Now, This Was a Tough Week
The Nationals have had quite a week.
First, they were hit with the news that they have the smallest local TV audience in baseball, less than a third of the next-to-last team -- only 9,000 TV households, according to Nielsen data.
Next, The Post reported that the team's owners have refused to pay $3.5 million in rent to the District, claiming the club's publicly financed park is not "substantially complete," even though it's certainly in excellent working order for making money. The case might end up in binding arbitration with the team demanding $100,000 per day in damages since March 1 -- a total of more than $13 million and counting.
The Internet lit up with fan fury. How could the Lerner family be such ingrates? Didn't the District just build them a ballpark, on time and on budget, then hand them the keys?
Lost in the fuss was a central point. Baseball got a sweetheart deal in the $611 million ballpark. But the Lerners certainly did not. They paid full price. The guarantee of a new Washington park quadrupled the value of the Montreal Expos franchise. So, for $450 million, the Lerners got both the lousy Expos and a brand new park. Both were included in the $450 million price.
The real windfall winners were baseball's 29 other owners who immediately split up the Lerners' money. They're still chuckling. It's so profitable being part of a sanctioned monopoly.

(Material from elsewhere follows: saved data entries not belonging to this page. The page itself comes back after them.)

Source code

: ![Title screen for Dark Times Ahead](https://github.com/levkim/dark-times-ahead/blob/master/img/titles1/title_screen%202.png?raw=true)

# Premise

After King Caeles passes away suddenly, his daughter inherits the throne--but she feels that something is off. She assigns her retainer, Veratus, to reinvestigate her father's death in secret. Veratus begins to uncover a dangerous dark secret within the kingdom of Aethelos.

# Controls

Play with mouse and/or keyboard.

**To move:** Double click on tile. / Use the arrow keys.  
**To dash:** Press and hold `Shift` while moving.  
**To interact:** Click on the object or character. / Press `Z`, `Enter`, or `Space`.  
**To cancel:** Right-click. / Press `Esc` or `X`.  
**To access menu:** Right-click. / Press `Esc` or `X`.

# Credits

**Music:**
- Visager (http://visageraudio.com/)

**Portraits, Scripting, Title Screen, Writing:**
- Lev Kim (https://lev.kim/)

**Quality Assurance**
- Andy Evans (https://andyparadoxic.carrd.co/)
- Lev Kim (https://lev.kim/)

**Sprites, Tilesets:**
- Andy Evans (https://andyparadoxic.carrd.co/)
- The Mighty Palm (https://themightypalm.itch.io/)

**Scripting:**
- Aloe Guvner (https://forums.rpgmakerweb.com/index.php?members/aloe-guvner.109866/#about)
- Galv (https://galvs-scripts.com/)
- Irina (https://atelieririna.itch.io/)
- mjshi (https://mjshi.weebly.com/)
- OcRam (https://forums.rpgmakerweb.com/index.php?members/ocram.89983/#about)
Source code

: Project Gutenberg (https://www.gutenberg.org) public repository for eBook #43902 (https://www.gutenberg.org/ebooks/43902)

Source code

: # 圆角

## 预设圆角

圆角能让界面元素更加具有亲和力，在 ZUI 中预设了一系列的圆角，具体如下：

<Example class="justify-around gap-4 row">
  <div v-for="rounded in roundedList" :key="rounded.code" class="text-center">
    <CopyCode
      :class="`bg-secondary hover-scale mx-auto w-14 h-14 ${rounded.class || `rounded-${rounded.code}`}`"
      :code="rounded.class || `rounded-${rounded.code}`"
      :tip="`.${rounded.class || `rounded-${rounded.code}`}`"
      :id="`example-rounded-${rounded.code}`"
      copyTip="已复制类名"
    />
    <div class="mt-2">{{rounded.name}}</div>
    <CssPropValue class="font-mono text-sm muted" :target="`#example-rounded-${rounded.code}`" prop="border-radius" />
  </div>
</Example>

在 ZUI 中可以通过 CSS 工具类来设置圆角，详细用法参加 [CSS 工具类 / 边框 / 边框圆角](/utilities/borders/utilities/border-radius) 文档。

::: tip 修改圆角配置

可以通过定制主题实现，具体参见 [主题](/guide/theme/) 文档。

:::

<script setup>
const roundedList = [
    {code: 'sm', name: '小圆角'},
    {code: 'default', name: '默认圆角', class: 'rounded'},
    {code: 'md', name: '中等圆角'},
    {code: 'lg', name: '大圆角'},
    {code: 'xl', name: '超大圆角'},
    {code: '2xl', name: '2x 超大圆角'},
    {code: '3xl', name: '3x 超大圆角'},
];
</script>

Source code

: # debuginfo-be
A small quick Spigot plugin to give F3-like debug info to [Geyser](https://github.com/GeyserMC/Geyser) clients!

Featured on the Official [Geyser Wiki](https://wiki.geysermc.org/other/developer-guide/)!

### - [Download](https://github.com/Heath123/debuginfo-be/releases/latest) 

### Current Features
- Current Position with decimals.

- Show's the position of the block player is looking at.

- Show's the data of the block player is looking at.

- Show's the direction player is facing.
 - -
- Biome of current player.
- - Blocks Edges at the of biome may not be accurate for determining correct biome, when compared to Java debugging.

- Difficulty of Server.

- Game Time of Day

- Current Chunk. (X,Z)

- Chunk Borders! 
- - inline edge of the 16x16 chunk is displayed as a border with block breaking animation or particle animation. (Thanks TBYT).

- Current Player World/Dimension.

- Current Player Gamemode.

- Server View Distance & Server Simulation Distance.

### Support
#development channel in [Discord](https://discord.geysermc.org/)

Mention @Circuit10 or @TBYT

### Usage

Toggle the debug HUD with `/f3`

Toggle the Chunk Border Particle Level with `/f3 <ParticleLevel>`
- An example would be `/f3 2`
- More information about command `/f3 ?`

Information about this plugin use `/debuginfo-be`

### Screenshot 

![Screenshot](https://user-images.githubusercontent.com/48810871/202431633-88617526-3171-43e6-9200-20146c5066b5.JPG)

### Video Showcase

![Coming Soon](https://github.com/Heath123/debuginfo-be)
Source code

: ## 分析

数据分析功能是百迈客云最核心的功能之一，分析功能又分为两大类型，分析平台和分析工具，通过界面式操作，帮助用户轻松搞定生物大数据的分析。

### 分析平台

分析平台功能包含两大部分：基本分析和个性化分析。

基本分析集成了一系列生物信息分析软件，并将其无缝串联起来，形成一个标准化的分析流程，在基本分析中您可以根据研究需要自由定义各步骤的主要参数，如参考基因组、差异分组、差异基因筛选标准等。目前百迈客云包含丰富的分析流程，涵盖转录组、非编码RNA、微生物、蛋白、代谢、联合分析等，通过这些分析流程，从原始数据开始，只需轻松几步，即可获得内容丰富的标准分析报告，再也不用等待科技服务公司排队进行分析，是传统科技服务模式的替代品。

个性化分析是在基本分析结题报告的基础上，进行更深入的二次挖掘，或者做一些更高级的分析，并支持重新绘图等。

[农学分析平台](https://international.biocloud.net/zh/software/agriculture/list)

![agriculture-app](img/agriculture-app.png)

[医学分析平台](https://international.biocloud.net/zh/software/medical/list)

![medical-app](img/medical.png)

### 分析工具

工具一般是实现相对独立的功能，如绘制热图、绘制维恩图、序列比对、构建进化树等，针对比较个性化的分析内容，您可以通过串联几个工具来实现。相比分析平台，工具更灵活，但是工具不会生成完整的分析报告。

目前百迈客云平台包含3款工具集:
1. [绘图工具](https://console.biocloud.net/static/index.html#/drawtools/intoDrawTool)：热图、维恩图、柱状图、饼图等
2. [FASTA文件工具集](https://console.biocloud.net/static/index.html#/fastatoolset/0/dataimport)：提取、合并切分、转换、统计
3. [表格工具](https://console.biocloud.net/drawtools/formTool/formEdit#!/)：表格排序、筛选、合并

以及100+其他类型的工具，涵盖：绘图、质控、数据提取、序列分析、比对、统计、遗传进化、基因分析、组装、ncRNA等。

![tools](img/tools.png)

But the Lerners aren't laughing. Having spent about a half-billion dollars for the Nats, including more than $40 million in their own voluntary improvements to the new park, the team owners want -- indeed, demand -- exactly the park they paid for. Right down to the last carpet and leak-free umpires' room. Their punch list: 22,000 items.
Of course, maybe they're counting each nail individually.
The District needs to understand that the Lerners are like a family that builds a house. Even after you move in there are plenty of details that have to be completed before you write your last check to the builder. Otherwise, you're a sucker.
Is Nationals Park "substantially complete," a legal term? Who knows? But if you walk around Nationals Park, you see plenty of unfinished details. In the Lerners' case, they can't get directly at the park's builders, CHS, to nag them because the construction contract is with the District, not the team. So the Lerners' leverage is to refuse to pay D.C.
"Nobody could have done what Clark Construction did to get this done [by Opening Day]. It was a modern miracle," principal owner Mark Lerner said yesterday. Then he began to recite an endless number of punch list and quality control items that are driving his family nuts.
Hello, Earth to Lerners, we have a disconnect.